=== Extracted records ===
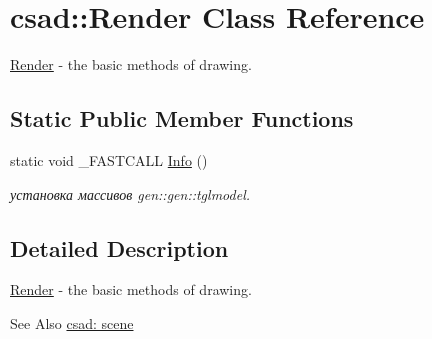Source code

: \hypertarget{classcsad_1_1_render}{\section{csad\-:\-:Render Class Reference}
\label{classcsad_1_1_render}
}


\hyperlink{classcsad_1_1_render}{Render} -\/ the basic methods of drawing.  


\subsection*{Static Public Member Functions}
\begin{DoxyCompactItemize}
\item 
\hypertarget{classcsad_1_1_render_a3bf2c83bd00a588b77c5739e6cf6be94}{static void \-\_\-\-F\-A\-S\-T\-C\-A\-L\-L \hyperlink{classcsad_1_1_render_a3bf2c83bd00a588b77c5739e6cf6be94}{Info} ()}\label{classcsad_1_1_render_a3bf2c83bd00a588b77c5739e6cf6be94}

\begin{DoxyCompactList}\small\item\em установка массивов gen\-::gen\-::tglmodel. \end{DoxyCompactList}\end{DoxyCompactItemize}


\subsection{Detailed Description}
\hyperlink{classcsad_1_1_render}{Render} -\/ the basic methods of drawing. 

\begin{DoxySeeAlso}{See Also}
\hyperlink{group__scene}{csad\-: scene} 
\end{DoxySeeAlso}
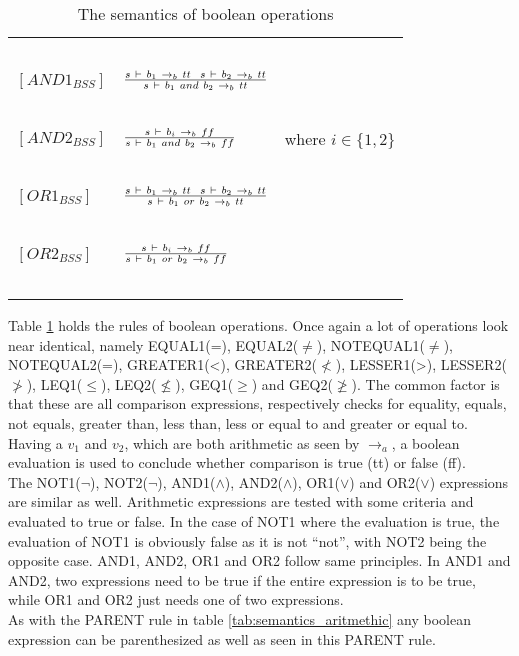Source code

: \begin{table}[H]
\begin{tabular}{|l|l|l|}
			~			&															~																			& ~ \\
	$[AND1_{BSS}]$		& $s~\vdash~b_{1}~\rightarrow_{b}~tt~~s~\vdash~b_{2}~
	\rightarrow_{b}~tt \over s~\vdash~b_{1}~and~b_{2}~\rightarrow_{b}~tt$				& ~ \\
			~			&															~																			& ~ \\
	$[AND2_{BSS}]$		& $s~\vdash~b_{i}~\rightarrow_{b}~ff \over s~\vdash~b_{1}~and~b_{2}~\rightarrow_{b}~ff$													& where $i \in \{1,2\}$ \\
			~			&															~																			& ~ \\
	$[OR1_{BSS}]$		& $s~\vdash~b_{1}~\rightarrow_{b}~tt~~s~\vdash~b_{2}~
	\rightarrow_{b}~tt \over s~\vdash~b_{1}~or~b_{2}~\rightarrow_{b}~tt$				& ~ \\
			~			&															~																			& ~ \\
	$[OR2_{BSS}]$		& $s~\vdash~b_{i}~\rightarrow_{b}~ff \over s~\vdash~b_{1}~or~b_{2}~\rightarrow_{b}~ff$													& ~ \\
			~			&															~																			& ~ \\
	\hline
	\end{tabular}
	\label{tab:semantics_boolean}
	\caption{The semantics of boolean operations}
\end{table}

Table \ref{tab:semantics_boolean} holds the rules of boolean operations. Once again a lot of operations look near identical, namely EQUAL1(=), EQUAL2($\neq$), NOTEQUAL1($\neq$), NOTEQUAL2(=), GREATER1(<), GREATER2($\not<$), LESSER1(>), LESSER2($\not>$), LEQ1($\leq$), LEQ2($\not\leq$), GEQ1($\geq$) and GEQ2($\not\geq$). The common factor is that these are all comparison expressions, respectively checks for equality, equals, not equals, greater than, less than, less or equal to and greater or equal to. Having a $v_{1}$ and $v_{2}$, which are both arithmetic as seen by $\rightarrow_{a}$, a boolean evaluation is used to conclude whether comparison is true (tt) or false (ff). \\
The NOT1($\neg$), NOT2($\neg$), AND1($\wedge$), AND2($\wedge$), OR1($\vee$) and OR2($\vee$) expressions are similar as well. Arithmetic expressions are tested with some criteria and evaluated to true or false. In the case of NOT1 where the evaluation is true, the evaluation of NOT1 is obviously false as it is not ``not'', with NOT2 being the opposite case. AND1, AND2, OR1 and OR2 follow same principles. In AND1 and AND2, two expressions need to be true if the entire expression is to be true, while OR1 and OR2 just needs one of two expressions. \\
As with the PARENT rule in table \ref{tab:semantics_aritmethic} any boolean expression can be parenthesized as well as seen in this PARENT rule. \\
===
=== Extracted records ===
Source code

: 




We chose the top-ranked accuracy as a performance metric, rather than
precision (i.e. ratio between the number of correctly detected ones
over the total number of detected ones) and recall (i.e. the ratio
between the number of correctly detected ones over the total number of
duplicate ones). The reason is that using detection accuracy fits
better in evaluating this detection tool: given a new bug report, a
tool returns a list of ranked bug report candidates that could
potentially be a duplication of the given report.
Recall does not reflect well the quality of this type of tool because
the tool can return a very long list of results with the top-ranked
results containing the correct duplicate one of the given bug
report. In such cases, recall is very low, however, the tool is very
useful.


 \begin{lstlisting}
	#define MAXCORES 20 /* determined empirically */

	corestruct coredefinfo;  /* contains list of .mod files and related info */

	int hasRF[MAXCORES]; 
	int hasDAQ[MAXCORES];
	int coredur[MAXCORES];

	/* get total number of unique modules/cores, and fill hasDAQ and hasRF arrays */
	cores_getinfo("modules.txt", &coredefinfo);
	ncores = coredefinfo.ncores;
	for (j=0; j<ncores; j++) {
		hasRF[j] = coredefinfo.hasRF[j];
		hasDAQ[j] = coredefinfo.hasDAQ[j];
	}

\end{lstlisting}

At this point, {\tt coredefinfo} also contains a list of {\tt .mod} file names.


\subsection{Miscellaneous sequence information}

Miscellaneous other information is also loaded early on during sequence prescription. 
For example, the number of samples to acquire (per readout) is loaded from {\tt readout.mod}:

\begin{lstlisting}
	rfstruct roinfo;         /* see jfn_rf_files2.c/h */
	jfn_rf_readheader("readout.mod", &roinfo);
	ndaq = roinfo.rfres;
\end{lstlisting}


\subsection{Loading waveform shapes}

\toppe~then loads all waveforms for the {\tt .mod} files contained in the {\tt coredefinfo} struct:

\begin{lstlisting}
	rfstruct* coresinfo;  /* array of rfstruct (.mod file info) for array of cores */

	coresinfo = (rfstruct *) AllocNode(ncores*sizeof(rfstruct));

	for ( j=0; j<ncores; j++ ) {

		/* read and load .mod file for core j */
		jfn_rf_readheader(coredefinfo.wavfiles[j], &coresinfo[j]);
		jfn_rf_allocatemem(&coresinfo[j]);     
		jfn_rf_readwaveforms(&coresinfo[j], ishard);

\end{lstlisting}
===
The word to find is "contains". Copy every line of the data that holds it.

## [Exercise output]
	corestruct coredefinfo;  /* contains list of .mod files and related info */
At this point, {\tt coredefinfo} also contains a list of {\tt .mod} file names.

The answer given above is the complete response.